◆ **What you are asked to do**: Filter these entries so that only lines with the word "hash" remain.
______________________________
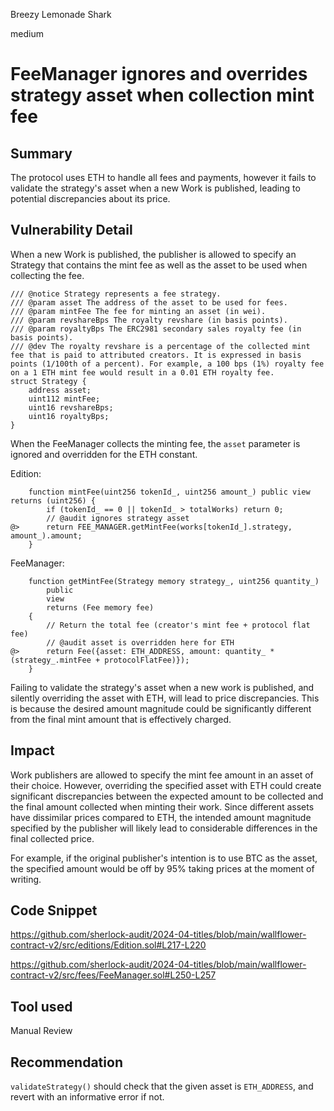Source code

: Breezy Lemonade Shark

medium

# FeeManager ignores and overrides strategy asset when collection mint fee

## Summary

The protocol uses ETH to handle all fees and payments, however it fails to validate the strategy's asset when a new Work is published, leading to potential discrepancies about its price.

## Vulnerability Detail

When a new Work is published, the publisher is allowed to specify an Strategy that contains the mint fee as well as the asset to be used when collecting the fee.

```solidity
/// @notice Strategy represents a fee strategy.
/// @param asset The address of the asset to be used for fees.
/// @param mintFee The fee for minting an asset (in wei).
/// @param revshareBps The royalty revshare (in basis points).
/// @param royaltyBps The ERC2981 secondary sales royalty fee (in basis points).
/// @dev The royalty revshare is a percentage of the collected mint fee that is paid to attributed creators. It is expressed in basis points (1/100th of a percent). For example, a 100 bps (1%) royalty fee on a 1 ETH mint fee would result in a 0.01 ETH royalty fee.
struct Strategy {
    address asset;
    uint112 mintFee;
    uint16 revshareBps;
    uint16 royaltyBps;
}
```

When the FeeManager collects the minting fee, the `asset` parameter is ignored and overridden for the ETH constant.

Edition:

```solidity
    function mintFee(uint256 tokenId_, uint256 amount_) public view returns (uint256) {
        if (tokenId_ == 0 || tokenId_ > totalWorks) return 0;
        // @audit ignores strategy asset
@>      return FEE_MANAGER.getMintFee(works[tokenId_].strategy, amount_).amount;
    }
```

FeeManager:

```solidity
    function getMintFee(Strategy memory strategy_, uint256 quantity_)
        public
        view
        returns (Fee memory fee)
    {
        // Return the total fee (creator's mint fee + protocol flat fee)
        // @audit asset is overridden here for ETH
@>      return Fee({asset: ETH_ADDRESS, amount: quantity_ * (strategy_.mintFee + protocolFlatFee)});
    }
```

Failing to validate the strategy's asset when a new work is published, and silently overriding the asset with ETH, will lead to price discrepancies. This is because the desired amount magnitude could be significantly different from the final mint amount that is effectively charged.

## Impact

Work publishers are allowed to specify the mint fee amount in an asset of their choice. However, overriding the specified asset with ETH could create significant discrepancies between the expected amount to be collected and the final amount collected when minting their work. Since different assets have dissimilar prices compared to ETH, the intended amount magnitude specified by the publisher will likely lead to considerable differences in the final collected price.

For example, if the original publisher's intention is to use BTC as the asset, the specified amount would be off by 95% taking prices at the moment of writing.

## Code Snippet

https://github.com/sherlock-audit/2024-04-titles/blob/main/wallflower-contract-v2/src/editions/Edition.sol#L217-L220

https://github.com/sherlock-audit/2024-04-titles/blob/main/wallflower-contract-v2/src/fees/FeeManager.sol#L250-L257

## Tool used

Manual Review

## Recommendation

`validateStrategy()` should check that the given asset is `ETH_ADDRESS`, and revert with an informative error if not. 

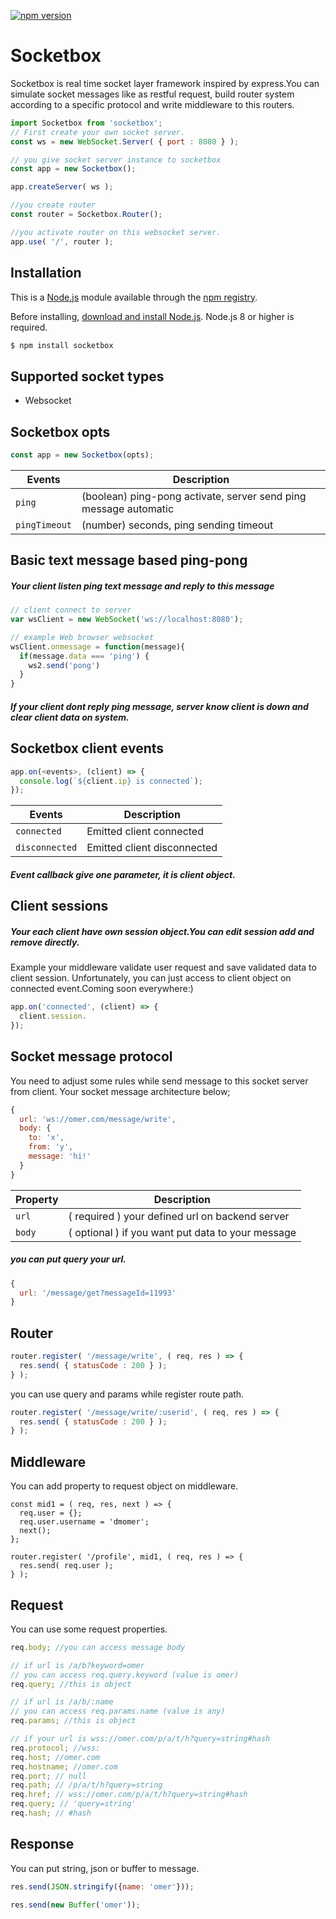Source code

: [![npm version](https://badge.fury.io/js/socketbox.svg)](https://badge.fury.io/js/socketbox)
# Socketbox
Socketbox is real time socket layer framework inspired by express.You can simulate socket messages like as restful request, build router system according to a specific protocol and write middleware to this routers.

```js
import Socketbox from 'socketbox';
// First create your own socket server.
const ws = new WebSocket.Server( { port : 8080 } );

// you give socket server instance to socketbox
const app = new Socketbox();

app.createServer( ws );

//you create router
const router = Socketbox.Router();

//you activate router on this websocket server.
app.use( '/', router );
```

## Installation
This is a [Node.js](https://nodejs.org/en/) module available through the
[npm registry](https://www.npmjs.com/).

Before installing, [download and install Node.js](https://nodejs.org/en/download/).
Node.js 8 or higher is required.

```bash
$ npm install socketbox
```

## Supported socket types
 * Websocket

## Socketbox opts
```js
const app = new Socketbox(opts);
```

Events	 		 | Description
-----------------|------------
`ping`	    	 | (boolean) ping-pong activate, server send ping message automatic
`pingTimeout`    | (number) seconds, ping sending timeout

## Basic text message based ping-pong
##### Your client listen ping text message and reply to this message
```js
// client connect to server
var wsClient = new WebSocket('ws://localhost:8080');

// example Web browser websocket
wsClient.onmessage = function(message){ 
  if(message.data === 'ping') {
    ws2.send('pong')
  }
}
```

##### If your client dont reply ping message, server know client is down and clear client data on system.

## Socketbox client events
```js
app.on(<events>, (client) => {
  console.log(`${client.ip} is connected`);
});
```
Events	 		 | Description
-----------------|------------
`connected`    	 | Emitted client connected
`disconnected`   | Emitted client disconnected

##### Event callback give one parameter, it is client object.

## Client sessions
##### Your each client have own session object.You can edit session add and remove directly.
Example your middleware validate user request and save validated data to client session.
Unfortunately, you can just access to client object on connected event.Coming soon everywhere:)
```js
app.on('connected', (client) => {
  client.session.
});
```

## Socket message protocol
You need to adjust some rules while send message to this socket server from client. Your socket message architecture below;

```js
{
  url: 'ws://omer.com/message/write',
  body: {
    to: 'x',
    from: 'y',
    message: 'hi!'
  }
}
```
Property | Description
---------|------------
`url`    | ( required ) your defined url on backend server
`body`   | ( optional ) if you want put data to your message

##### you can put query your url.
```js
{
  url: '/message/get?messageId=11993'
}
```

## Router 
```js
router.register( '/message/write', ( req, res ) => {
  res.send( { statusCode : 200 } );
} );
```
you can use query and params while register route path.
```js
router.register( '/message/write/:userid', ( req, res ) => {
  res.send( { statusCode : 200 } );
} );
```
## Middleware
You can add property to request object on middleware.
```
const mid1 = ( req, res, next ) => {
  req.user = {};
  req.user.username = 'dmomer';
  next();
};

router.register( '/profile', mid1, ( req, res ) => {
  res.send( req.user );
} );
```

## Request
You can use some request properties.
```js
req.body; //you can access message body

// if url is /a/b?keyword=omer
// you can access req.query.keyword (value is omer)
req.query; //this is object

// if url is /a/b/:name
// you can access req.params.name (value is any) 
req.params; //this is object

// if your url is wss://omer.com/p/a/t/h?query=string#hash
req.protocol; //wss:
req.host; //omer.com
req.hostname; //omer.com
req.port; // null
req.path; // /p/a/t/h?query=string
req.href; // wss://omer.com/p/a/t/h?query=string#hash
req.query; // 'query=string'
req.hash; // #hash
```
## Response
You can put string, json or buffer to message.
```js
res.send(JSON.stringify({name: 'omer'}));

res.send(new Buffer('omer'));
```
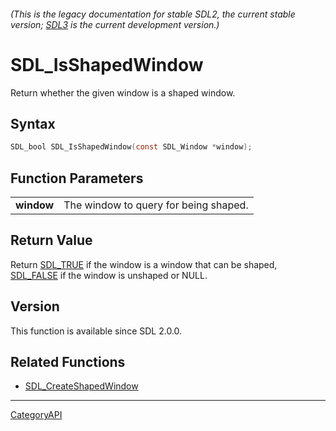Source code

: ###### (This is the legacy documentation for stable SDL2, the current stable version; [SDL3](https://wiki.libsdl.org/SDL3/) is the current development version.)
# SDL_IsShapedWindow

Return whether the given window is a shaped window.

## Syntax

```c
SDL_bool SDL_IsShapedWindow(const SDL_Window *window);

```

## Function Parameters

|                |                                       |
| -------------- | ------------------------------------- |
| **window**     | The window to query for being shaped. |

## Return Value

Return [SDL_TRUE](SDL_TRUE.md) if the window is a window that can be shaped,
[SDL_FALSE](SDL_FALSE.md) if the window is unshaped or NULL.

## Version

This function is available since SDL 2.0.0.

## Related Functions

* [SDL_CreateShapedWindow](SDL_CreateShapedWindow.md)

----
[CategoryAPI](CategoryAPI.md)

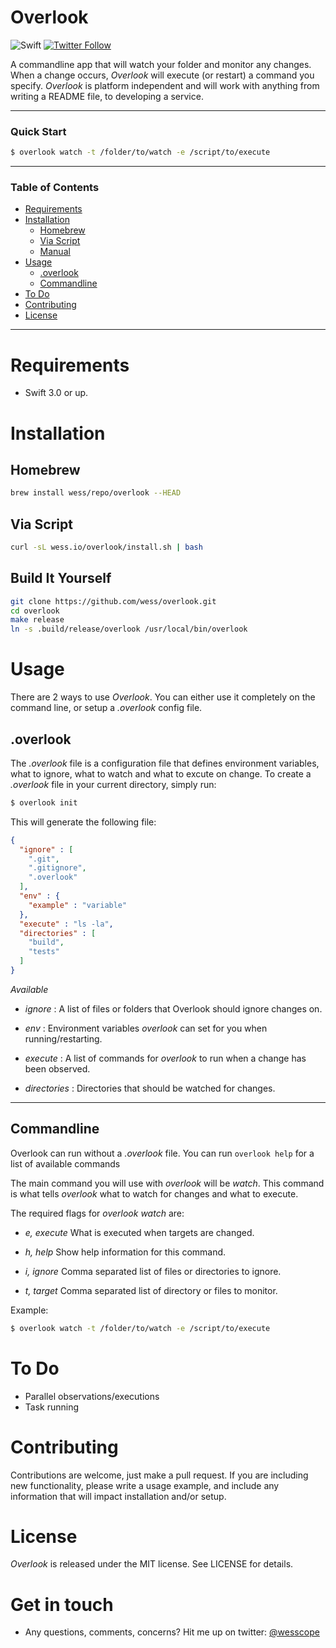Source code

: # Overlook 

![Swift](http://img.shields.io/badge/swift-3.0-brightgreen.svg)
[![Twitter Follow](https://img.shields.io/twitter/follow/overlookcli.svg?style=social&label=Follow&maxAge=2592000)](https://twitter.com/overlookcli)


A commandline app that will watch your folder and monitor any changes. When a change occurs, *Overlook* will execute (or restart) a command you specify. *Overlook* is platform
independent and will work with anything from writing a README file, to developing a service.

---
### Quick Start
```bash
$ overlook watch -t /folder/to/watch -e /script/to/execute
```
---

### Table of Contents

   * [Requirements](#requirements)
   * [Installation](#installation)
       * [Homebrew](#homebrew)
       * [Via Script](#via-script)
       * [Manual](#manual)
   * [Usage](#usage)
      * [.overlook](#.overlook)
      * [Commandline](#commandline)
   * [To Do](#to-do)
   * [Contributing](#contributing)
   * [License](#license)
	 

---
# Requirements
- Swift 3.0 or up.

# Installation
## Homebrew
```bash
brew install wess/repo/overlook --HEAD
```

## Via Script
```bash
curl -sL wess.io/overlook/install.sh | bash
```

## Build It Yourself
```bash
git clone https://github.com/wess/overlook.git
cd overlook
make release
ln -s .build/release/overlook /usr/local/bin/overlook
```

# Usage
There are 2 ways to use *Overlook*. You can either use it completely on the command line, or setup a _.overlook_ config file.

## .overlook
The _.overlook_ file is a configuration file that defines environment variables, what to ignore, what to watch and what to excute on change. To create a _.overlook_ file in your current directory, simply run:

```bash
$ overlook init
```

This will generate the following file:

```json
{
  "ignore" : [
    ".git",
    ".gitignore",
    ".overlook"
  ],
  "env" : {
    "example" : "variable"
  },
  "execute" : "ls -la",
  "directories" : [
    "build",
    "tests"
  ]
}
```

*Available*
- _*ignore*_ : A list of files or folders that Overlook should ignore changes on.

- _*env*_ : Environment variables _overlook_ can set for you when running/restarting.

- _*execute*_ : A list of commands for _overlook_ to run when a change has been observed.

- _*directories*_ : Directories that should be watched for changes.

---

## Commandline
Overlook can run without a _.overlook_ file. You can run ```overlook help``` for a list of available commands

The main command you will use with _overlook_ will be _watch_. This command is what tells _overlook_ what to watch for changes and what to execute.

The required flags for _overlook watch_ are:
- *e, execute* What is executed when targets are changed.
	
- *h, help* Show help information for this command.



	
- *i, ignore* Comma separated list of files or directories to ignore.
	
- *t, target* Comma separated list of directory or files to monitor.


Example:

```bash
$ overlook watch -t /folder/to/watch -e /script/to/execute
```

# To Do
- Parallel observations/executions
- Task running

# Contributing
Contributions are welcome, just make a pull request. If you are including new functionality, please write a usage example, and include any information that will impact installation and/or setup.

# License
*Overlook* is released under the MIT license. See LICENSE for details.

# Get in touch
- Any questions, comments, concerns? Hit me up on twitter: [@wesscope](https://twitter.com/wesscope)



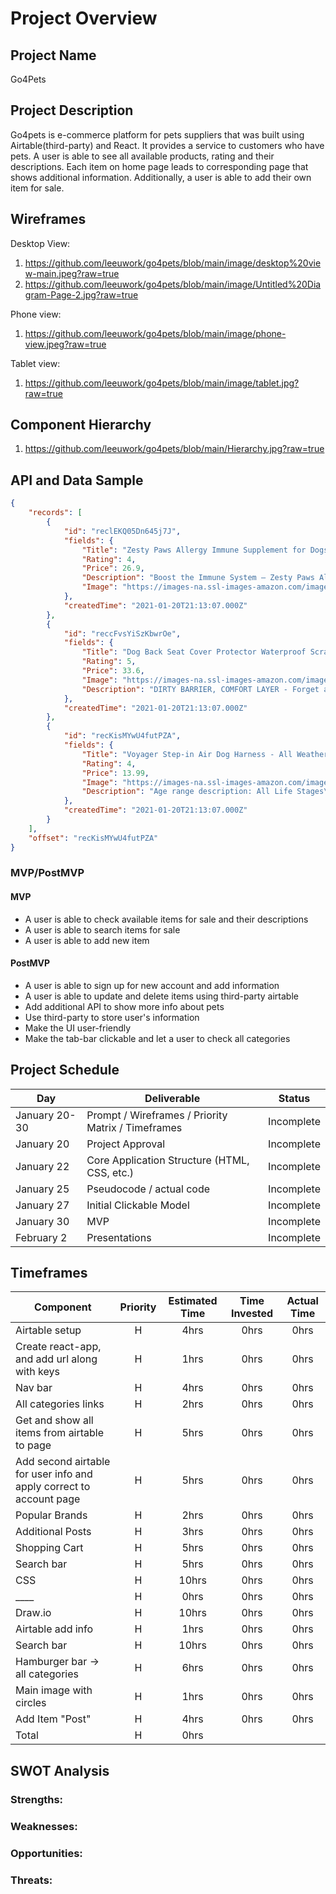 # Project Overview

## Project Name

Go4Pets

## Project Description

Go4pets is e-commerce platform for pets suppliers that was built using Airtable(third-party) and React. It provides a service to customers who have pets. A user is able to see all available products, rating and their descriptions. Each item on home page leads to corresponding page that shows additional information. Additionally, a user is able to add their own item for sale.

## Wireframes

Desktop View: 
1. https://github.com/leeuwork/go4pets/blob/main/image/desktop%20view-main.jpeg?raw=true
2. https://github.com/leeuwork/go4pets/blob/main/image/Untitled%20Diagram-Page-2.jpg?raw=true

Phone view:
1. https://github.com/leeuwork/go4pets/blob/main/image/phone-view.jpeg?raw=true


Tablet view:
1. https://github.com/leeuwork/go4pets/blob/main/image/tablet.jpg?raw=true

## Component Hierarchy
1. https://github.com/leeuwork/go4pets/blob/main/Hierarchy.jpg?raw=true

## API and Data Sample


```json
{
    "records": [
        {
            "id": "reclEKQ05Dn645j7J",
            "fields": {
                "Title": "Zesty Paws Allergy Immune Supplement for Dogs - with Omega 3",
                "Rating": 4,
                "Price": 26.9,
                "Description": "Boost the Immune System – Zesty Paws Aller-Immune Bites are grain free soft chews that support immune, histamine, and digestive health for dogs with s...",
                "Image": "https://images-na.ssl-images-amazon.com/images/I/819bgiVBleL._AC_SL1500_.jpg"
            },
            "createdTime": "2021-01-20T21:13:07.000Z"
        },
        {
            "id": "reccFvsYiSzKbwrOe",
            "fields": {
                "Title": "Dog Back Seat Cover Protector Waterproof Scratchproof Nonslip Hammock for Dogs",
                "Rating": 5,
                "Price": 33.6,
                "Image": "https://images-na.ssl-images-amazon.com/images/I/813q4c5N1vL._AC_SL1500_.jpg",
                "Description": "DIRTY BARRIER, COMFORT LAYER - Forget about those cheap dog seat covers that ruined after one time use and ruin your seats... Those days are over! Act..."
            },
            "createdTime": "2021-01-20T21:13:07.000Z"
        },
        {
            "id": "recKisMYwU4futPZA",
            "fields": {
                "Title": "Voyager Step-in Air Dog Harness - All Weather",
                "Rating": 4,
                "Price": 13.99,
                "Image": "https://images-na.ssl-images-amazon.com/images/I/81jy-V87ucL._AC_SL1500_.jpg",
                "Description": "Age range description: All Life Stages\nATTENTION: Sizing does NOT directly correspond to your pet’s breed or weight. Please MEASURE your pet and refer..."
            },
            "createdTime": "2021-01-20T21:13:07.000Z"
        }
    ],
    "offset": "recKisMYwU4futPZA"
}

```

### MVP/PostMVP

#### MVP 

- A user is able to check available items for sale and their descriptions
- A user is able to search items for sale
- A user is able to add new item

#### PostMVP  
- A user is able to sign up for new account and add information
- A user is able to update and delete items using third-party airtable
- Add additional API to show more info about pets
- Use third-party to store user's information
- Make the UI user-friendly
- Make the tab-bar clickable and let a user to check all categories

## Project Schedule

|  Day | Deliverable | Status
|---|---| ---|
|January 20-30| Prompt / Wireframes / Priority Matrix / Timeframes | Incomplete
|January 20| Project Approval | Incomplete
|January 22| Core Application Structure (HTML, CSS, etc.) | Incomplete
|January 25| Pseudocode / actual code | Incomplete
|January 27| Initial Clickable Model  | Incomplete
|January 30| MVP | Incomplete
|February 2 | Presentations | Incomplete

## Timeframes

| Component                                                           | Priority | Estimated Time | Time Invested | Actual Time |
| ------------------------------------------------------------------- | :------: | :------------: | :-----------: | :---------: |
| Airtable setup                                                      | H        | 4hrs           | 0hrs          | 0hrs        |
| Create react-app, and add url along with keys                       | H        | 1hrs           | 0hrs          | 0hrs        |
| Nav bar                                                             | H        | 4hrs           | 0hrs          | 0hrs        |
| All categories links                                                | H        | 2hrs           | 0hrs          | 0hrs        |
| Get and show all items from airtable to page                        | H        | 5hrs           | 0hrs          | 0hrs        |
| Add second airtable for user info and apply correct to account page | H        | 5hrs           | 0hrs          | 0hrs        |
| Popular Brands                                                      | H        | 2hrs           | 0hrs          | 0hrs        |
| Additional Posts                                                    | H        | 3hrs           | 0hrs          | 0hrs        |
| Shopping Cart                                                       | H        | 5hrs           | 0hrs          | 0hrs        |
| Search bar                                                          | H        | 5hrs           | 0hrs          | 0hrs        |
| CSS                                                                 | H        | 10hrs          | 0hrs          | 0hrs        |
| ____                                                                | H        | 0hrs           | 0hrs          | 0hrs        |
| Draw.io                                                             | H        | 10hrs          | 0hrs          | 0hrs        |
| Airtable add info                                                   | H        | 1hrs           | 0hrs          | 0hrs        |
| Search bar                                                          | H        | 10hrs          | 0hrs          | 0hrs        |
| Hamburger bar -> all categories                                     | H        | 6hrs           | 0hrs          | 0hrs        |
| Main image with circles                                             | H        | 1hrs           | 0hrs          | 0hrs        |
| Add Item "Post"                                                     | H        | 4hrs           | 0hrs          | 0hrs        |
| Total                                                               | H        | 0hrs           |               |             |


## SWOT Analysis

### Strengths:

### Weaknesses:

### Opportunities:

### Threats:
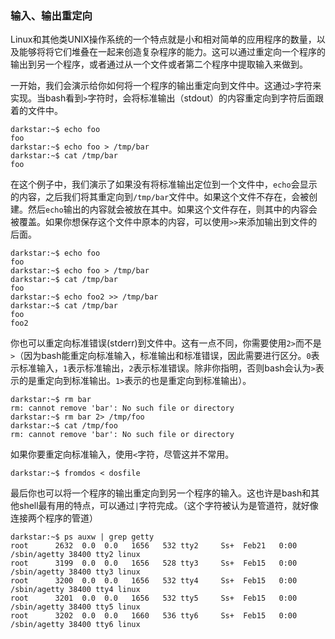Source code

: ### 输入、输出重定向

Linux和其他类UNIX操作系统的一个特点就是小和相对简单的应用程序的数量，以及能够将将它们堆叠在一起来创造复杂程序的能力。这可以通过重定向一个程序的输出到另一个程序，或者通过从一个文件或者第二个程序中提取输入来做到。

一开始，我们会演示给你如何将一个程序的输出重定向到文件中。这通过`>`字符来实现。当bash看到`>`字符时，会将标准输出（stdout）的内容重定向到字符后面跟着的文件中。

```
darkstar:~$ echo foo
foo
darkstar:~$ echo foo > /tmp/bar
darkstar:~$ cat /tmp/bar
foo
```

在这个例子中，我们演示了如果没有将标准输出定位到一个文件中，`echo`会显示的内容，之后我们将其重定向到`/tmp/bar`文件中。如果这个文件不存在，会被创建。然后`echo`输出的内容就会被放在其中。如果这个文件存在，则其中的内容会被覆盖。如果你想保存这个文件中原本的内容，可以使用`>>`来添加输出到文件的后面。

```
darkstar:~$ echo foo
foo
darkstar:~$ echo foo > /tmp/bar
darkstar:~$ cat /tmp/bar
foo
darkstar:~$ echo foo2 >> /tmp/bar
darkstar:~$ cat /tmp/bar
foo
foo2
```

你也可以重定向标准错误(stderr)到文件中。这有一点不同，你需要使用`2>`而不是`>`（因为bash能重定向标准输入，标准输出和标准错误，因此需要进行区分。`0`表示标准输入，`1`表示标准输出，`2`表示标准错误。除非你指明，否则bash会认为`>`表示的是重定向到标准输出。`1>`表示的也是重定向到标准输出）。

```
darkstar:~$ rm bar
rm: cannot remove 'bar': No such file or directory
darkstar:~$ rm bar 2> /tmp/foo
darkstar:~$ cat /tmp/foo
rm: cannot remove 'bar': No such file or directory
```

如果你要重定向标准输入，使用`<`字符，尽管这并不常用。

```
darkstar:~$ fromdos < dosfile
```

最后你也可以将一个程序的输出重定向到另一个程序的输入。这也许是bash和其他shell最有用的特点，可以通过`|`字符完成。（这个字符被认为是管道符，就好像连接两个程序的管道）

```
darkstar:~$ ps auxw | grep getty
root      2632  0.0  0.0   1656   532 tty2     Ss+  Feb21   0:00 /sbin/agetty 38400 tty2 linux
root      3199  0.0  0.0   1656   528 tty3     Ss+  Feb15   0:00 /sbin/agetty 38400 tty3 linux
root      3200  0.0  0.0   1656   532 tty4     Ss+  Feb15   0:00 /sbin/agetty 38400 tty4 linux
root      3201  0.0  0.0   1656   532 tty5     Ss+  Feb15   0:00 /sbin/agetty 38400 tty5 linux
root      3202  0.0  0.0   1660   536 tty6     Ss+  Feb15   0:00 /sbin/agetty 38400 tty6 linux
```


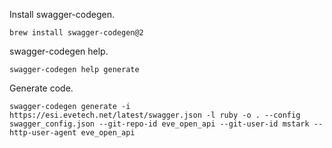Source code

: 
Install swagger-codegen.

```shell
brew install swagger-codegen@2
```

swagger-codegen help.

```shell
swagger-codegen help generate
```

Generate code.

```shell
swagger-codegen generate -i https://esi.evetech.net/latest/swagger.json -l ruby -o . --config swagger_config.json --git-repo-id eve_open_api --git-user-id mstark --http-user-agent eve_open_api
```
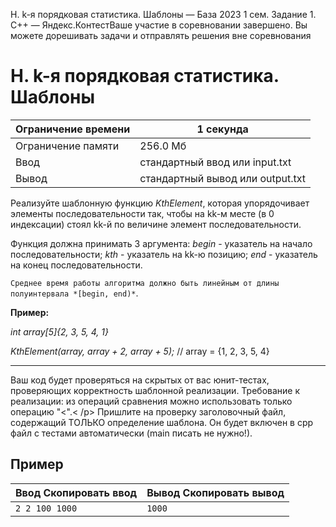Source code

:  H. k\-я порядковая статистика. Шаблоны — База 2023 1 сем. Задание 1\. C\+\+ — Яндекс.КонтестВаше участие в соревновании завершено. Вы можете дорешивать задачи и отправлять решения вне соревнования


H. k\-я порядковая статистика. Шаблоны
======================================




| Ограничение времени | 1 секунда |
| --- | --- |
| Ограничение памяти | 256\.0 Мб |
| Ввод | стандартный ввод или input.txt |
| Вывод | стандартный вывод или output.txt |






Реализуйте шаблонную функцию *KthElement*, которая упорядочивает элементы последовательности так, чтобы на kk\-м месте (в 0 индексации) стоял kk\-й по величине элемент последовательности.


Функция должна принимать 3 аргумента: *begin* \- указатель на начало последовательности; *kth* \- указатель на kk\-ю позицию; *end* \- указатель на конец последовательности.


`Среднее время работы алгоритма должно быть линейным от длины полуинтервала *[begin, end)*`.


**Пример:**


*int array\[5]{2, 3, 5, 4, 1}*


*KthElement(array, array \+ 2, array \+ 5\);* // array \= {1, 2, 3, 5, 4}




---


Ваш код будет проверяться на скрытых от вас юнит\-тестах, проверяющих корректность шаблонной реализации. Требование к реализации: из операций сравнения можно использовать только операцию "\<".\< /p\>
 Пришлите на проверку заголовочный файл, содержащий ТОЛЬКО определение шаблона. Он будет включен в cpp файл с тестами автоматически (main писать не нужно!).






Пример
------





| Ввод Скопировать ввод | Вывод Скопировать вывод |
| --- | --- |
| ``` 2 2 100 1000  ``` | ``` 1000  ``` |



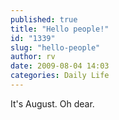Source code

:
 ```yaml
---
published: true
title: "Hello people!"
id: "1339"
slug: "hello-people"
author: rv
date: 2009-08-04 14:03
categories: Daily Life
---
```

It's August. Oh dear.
______________________________
◆ **Result of this task**:
// if your url is wss://omer.com/p/a/t/h?query=string#hash
req.href; // wss://omer.com/p/a/t/h?query=string#hash
req.hash; // #hash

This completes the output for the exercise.